++++ Supplied data ++++
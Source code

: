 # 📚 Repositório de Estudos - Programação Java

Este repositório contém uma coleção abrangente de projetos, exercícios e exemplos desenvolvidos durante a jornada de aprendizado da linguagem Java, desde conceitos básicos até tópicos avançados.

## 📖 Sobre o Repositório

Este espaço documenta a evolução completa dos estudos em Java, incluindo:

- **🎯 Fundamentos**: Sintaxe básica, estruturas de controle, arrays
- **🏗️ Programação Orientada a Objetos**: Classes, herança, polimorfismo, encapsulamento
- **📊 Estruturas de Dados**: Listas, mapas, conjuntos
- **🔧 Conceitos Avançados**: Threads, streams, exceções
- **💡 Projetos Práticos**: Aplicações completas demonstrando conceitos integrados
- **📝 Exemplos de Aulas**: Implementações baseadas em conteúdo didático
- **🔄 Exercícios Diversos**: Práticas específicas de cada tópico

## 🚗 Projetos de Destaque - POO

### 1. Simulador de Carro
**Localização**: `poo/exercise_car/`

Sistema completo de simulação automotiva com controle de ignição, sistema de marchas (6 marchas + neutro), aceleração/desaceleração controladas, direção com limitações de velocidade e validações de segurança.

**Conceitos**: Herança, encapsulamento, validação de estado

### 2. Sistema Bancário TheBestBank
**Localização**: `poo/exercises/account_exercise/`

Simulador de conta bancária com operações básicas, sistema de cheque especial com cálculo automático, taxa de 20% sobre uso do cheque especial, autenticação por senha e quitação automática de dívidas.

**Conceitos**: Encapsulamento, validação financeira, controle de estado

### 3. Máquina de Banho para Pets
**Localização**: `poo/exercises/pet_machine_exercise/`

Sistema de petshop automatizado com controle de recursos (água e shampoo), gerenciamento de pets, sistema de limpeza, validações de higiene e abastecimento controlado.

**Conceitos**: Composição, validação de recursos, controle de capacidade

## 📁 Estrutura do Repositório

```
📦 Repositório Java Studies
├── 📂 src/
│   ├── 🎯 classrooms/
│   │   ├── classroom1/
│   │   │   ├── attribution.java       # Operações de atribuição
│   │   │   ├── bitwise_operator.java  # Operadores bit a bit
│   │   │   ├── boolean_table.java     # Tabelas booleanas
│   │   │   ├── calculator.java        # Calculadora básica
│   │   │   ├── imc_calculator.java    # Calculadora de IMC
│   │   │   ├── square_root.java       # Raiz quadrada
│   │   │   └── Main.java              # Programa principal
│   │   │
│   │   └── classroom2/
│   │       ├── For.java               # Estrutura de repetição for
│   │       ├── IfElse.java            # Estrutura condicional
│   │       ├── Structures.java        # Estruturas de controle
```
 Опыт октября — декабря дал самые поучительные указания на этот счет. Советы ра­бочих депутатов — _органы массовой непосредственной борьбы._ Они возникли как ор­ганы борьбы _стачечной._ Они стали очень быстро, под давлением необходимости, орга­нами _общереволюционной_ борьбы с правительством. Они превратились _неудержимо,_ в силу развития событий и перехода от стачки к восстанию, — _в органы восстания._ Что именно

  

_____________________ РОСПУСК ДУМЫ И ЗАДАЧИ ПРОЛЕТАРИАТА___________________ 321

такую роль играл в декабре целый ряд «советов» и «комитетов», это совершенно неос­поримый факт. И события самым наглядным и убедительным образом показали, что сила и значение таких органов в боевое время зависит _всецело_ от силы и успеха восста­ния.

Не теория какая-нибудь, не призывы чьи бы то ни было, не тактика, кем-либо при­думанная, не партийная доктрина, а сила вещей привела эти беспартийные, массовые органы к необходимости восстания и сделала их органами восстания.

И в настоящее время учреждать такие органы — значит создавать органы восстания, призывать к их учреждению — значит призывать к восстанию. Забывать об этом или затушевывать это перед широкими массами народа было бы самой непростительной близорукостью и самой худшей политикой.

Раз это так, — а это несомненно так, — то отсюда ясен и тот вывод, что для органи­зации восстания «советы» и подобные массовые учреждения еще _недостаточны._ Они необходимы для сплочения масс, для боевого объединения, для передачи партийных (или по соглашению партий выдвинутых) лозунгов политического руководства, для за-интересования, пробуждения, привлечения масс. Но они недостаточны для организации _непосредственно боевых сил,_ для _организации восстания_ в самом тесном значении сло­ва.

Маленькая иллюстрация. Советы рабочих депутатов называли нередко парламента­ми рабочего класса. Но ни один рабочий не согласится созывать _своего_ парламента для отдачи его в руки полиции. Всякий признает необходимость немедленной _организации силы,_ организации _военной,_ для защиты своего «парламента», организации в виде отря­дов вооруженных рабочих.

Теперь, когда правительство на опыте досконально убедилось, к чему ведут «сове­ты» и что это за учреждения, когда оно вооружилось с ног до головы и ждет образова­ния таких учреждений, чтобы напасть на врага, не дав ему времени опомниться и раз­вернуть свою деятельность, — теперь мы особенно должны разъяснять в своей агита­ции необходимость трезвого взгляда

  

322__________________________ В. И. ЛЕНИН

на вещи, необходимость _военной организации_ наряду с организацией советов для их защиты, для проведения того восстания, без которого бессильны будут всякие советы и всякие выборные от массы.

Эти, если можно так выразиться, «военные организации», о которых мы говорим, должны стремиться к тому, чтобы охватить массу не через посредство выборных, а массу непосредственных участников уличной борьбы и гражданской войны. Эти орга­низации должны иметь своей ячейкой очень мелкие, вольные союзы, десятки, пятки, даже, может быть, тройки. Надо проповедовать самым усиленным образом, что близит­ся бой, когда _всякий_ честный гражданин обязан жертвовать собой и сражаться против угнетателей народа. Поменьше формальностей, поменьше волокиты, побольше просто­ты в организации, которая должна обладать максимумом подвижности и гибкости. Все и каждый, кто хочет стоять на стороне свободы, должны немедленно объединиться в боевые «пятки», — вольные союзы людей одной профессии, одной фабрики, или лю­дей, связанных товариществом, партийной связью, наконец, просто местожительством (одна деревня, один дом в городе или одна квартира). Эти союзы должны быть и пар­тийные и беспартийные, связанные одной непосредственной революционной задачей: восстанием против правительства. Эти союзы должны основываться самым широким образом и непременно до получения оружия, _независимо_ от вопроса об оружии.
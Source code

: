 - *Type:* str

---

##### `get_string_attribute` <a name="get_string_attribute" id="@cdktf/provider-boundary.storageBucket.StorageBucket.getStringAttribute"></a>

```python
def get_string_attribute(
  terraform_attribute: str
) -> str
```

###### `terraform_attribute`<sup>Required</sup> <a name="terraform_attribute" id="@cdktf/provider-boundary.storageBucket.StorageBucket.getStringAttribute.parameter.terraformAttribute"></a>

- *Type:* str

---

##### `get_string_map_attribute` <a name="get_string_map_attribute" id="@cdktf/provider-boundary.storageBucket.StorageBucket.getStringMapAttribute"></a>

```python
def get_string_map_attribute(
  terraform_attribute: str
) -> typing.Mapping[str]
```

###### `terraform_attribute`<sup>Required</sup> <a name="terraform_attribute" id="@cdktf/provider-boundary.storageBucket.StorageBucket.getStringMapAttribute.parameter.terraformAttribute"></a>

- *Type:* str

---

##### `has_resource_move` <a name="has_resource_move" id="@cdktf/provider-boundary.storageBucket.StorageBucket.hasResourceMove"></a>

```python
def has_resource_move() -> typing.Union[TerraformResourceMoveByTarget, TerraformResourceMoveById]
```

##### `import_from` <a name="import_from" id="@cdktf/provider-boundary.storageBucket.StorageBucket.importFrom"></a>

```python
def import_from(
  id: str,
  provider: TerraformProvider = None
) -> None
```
++++
Transcribe every record verbatim.

▸ Your solution
Source code

: # 📚 Repositório de Estudos - Programação Java

Este repositório contém uma coleção abrangente de projetos, exercícios e exemplos desenvolvidos durante a jornada de aprendizado da linguagem Java, desde conceitos básicos até tópicos avançados.

## 📖 Sobre o Repositório

Este espaço documenta a evolução completa dos estudos em Java, incluindo:

- **🎯 Fundamentos**: Sintaxe básica, estruturas de controle, arrays
- **🏗️ Programação Orientada a Objetos**: Classes, herança, polimorfismo, encapsulamento
- **📊 Estruturas de Dados**: Listas, mapas, conjuntos
- **🔧 Conceitos Avançados**: Threads, streams, exceções
- **💡 Projetos Práticos**: Aplicações completas demonstrando conceitos integrados
- **📝 Exemplos de Aulas**: Implementações baseadas em conteúdo didático
- **🔄 Exercícios Diversos**: Práticas específicas de cada tópico

## 🚗 Projetos de Destaque - POO

### 1. Simulador de Carro
**Localização**: `poo/exercise_car/`

Sistema completo de simulação automotiva com controle de ignição, sistema de marchas (6 marchas + neutro), aceleração/desaceleração controladas, direção com limitações de velocidade e validações de segurança.

**Conceitos**: Herança, encapsulamento, validação de estado

### 2. Sistema Bancário TheBestBank
**Localização**: `poo/exercises/account_exercise/`

Simulador de conta bancária com operações básicas, sistema de cheque especial com cálculo automático, taxa de 20% sobre uso do cheque especial, autenticação por senha e quitação automática de dívidas.

**Conceitos**: Encapsulamento, validação financeira, controle de estado

### 3. Máquina de Banho para Pets
**Localização**: `poo/exercises/pet_machine_exercise/`

Sistema de petshop automatizado com controle de recursos (água e shampoo), gerenciamento de pets, sistema de limpeza, validações de higiene e abastecimento controlado.

**Conceitos**: Composição, validação de recursos, controle de capacidade

## 📁 Estrutura do Repositório

```
📦 Repositório Java Studies
├── 📂 src/
│   ├── 🎯 classrooms/
│   │   ├── classroom1/
│   │   │   ├── attribution.java       # Operações de atribuição
│   │   │   ├── bitwise_operator.java  # Operadores bit a bit
│   │   │   ├── boolean_table.java     # Tabelas booleanas
│   │   │   ├── calculator.java        # Calculadora básica
│   │   │   ├── imc_calculator.java    # Calculadora de IMC
│   │   │   ├── square_root.java       # Raiz quadrada
│   │   │   └── Main.java              # Programa principal
│   │   │
│   │   └── classroom2/
│   │       ├── For.java               # Estrutura de repetição for
│   │       ├── IfElse.java            # Estrutura condicional
│   │       ├── Structures.java        # Estruturas de controle
```
 Опыт октября — декабря дал самые поучительные указания на этот счет. Советы ра­бочих депутатов — _органы массовой непосредственной борьбы._ Они возникли как ор­ганы борьбы _стачечной._ Они стали очень быстро, под давлением необходимости, орга­нами _общереволюционной_ борьбы с правительством. Они превратились _неудержимо,_ в силу развития событий и перехода от стачки к восстанию, — _в органы восстания._ Что именно

  

_____________________ РОСПУСК ДУМЫ И ЗАДАЧИ ПРОЛЕТАРИАТА___________________ 321

такую роль играл в декабре целый ряд «советов» и «комитетов», это совершенно неос­поримый факт. И события самым наглядным и убедительным образом показали, что сила и значение таких органов в боевое время зависит _всецело_ от силы и успеха восста­ния.

Не теория какая-нибудь, не призывы чьи бы то ни было, не тактика, кем-либо при­думанная, не партийная доктрина, а сила вещей привела эти беспартийные, массовые органы к необходимости восстания и сделала их органами восстания.

И в настоящее время учреждать такие органы — значит создавать органы восстания, призывать к их учреждению — значит призывать к восстанию. Забывать об этом или затушевывать это перед широкими массами народа было бы самой непростительной близорукостью и самой худшей политикой.

Раз это так, — а это несомненно так, — то отсюда ясен и тот вывод, что для органи­зации восстания «советы» и подобные массовые учреждения еще _недостаточны._ Они необходимы для сплочения масс, для боевого объединения, для передачи партийных (или по соглашению партий выдвинутых) лозунгов политического руководства, для за-интересования, пробуждения, привлечения масс. Но они недостаточны для организации _непосредственно боевых сил,_ для _организации восстания_ в самом тесном значении сло­ва.

Маленькая иллюстрация. Советы рабочих депутатов называли нередко парламента­ми рабочего класса. Но ни один рабочий не согласится созывать _своего_ парламента для отдачи его в руки полиции. Всякий признает необходимость немедленной _организации силы,_ организации _военной,_ для защиты своего «парламента», организации в виде отря­дов вооруженных рабочих.

Теперь, когда правительство на опыте досконально убедилось, к чему ведут «сове­ты» и что это за учреждения, когда оно вооружилось с ног до головы и ждет образова­ния таких учреждений, чтобы напасть на врага, не дав ему времени опомниться и раз­вернуть свою деятельность, — теперь мы особенно должны разъяснять в своей агита­ции необходимость трезвого взгляда

  

322__________________________ В. И. ЛЕНИН

на вещи, необходимость _военной организации_ наряду с организацией советов для их защиты, для проведения того восстания, без которого бессильны будут всякие советы и всякие выборные от массы.

Эти, если можно так выразиться, «военные организации», о которых мы говорим, должны стремиться к тому, чтобы охватить массу не через посредство выборных, а массу непосредственных участников уличной борьбы и гражданской войны. Эти орга­низации должны иметь своей ячейкой очень мелкие, вольные союзы, десятки, пятки, даже, может быть, тройки. Надо проповедовать самым усиленным образом, что близит­ся бой, когда _всякий_ честный гражданин обязан жертвовать собой и сражаться против угнетателей народа. Поменьше формальностей, поменьше волокиты, побольше просто­ты в организации, которая должна обладать максимумом подвижности и гибкости. Все и каждый, кто хочет стоять на стороне свободы, должны немедленно объединиться в боевые «пятки», — вольные союзы людей одной профессии, одной фабрики, или лю­дей, связанных товариществом, партийной связью, наконец, просто местожительством (одна деревня, один дом в городе или одна квартира). Эти союзы должны быть и пар­тийные и беспартийные, связанные одной непосредственной революционной задачей: восстанием против правительства. Эти союзы должны основываться самым широким образом и непременно до получения оружия, _независимо_ от вопроса об оружии.
Source code

: - *Type:* str

---

##### `get_string_attribute` <a name="get_string_attribute" id="@cdktf/provider-boundary.storageBucket.StorageBucket.getStringAttribute"></a>

```python
def get_string_attribute(
  terraform_attribute: str
) -> str
```

###### `terraform_attribute`<sup>Required</sup> <a name="terraform_attribute" id="@cdktf/provider-boundary.storageBucket.StorageBucket.getStringAttribute.parameter.terraformAttribute"></a>

- *Type:* str

---

##### `get_string_map_attribute` <a name="get_string_map_attribute" id="@cdktf/provider-boundary.storageBucket.StorageBucket.getStringMapAttribute"></a>

```python
def get_string_map_attribute(
  terraform_attribute: str
) -> typing.Mapping[str]
```

###### `terraform_attribute`<sup>Required</sup> <a name="terraform_attribute" id="@cdktf/provider-boundary.storageBucket.StorageBucket.getStringMapAttribute.parameter.terraformAttribute"></a>

- *Type:* str

---

##### `has_resource_move` <a name="has_resource_move" id="@cdktf/provider-boundary.storageBucket.StorageBucket.hasResourceMove"></a>

```python
def has_resource_move() -> typing.Union[TerraformResourceMoveByTarget, TerraformResourceMoveById]
```

##### `import_from` <a name="import_from" id="@cdktf/provider-boundary.storageBucket.StorageBucket.importFrom"></a>

```python
def import_from(
  id: str,
  provider: TerraformProvider = None
) -> None
```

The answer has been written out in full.